EXERCISE REQUIREMENTS ->
Go through the entries below and print each one exactly.

RECORDS FOR THE TASK ->
.....
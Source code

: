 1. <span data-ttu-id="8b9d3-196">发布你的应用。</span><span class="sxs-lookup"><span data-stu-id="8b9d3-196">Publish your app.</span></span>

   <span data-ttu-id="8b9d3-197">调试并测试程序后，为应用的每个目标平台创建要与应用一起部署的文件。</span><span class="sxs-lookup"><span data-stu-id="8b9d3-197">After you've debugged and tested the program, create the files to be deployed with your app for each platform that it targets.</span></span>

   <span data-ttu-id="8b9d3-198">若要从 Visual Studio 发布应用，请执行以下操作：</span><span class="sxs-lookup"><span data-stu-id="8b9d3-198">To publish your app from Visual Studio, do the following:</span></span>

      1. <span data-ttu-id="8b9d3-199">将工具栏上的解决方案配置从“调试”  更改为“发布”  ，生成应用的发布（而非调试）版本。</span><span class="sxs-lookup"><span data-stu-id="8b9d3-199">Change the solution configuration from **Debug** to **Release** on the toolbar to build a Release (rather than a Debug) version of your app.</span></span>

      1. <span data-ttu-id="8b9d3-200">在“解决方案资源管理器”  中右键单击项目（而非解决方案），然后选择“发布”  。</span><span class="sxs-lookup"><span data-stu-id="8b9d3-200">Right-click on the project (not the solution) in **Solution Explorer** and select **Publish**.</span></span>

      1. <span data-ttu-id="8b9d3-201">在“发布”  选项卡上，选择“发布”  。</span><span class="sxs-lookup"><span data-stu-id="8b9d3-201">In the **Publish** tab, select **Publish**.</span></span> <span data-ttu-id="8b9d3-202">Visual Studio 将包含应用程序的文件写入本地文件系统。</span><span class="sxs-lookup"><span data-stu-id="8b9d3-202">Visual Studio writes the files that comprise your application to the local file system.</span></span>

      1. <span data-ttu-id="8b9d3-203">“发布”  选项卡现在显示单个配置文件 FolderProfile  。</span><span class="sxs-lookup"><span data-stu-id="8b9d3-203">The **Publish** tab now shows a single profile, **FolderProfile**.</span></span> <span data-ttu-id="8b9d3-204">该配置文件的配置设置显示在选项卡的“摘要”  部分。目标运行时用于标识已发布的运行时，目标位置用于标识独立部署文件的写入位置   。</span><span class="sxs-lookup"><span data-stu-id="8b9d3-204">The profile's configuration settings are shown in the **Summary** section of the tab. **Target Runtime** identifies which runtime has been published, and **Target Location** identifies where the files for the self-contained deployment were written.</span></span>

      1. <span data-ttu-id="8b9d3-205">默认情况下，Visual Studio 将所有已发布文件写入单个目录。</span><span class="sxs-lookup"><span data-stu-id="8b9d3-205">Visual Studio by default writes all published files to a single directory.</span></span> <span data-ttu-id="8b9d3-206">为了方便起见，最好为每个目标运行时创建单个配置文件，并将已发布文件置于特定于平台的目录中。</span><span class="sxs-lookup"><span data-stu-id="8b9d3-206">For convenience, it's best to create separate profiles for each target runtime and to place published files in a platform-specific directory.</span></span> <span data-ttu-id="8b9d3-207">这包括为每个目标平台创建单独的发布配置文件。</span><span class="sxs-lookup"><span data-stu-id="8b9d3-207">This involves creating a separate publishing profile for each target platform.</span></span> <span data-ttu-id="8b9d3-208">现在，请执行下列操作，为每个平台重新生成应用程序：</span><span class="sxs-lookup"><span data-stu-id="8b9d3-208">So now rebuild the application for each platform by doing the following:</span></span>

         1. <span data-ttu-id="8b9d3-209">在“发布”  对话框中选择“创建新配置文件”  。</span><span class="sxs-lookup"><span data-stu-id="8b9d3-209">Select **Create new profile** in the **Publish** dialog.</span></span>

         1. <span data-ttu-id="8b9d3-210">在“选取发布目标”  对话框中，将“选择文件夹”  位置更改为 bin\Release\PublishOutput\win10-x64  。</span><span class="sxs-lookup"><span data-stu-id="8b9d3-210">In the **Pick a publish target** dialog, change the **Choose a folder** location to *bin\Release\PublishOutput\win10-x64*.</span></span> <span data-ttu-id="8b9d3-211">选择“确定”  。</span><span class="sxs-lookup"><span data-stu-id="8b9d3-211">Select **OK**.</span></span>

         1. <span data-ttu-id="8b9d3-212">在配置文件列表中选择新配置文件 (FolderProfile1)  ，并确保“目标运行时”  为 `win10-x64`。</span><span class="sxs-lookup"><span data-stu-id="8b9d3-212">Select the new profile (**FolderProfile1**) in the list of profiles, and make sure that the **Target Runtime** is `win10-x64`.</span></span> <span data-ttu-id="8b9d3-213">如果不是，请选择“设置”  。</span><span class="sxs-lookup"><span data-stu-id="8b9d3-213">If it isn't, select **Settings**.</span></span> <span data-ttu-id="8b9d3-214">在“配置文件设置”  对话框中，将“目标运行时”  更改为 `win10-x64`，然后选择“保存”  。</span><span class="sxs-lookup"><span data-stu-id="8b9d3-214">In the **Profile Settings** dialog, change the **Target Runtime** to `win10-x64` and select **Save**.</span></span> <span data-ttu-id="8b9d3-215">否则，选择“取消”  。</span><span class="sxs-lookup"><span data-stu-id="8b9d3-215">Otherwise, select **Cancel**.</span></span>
.....
ANSWER TO THE EXERCISE ->
Source code

: 1. <span data-ttu-id="8b9d3-196">发布你的应用。</span><span class="sxs-lookup"><span data-stu-id="8b9d3-196">Publish your app.</span></span>

   <span data-ttu-id="8b9d3-197">调试并测试程序后，为应用的每个目标平台创建要与应用一起部署的文件。</span><span class="sxs-lookup"><span data-stu-id="8b9d3-197">After you've debugged and tested the program, create the files to be deployed with your app for each platform that it targets.</span></span>

   <span data-ttu-id="8b9d3-198">若要从 Visual Studio 发布应用，请执行以下操作：</span><span class="sxs-lookup"><span data-stu-id="8b9d3-198">To publish your app from Visual Studio, do the following:</span></span>

      1. <span data-ttu-id="8b9d3-199">将工具栏上的解决方案配置从“调试”  更改为“发布”  ，生成应用的发布（而非调试）版本。</span><span class="sxs-lookup"><span data-stu-id="8b9d3-199">Change the solution configuration from **Debug** to **Release** on the toolbar to build a Release (rather than a Debug) version of your app.</span></span>

      1. <span data-ttu-id="8b9d3-200">在“解决方案资源管理器”  中右键单击项目（而非解决方案），然后选择“发布”  。</span><span class="sxs-lookup"><span data-stu-id="8b9d3-200">Right-click on the project (not the solution) in **Solution Explorer** and select **Publish**.</span></span>

      1. <span data-ttu-id="8b9d3-201">在“发布”  选项卡上，选择“发布”  。</span><span class="sxs-lookup"><span data-stu-id="8b9d3-201">In the **Publish** tab, select **Publish**.</span></span> <span data-ttu-id="8b9d3-202">Visual Studio 将包含应用程序的文件写入本地文件系统。</span><span class="sxs-lookup"><span data-stu-id="8b9d3-202">Visual Studio writes the files that comprise your application to the local file system.</span></span>

      1. <span data-ttu-id="8b9d3-203">“发布”  选项卡现在显示单个配置文件 FolderProfile  。</span><span class="sxs-lookup"><span data-stu-id="8b9d3-203">The **Publish** tab now shows a single profile, **FolderProfile**.</span></span> <span data-ttu-id="8b9d3-204">该配置文件的配置设置显示在选项卡的“摘要”  部分。目标运行时用于标识已发布的运行时，目标位置用于标识独立部署文件的写入位置   。</span><span class="sxs-lookup"><span data-stu-id="8b9d3-204">The profile's configuration settings are shown in the **Summary** section of the tab. **Target Runtime** identifies which runtime has been published, and **Target Location** identifies where the files for the self-contained deployment were written.</span></span>

      1. <span data-ttu-id="8b9d3-205">默认情况下，Visual Studio 将所有已发布文件写入单个目录。</span><span class="sxs-lookup"><span data-stu-id="8b9d3-205">Visual Studio by default writes all published files to a single directory.</span></span> <span data-ttu-id="8b9d3-206">为了方便起见，最好为每个目标运行时创建单个配置文件，并将已发布文件置于特定于平台的目录中。</span><span class="sxs-lookup"><span data-stu-id="8b9d3-206">For convenience, it's best to create separate profiles for each target runtime and to place published files in a platform-specific directory.</span></span> <span data-ttu-id="8b9d3-207">这包括为每个目标平台创建单独的发布配置文件。</span><span class="sxs-lookup"><span data-stu-id="8b9d3-207">This involves creating a separate publishing profile for each target platform.</span></span> <span data-ttu-id="8b9d3-208">现在，请执行下列操作，为每个平台重新生成应用程序：</span><span class="sxs-lookup"><span data-stu-id="8b9d3-208">So now rebuild the application for each platform by doing the following:</span></span>

         1. <span data-ttu-id="8b9d3-209">在“发布”  对话框中选择“创建新配置文件”  。</span><span class="sxs-lookup"><span data-stu-id="8b9d3-209">Select **Create new profile** in the **Publish** dialog.</span></span>

         1. <span data-ttu-id="8b9d3-210">在“选取发布目标”  对话框中，将“选择文件夹”  位置更改为 bin\Release\PublishOutput\win10-x64  。</span><span class="sxs-lookup"><span data-stu-id="8b9d3-210">In the **Pick a publish target** dialog, change the **Choose a folder** location to *bin\Release\PublishOutput\win10-x64*.</span></span> <span data-ttu-id="8b9d3-211">选择“确定”  。</span><span class="sxs-lookup"><span data-stu-id="8b9d3-211">Select **OK**.</span></span>

         1. <span data-ttu-id="8b9d3-212">在配置文件列表中选择新配置文件 (FolderProfile1)  ，并确保“目标运行时”  为 `win10-x64`。</span><span class="sxs-lookup"><span data-stu-id="8b9d3-212">Select the new profile (**FolderProfile1**) in the list of profiles, and make sure that the **Target Runtime** is `win10-x64`.</span></span> <span data-ttu-id="8b9d3-213">如果不是，请选择“设置”  。</span><span class="sxs-lookup"><span data-stu-id="8b9d3-213">If it isn't, select **Settings**.</span></span> <span data-ttu-id="8b9d3-214">在“配置文件设置”  对话框中，将“目标运行时”  更改为 `win10-x64`，然后选择“保存”  。</span><span class="sxs-lookup"><span data-stu-id="8b9d3-214">In the **Profile Settings** dialog, change the **Target Runtime** to `win10-x64` and select **Save**.</span></span> <span data-ttu-id="8b9d3-215">否则，选择“取消”  。</span><span class="sxs-lookup"><span data-stu-id="8b9d3-215">Otherwise, select **Cancel**.</span></span>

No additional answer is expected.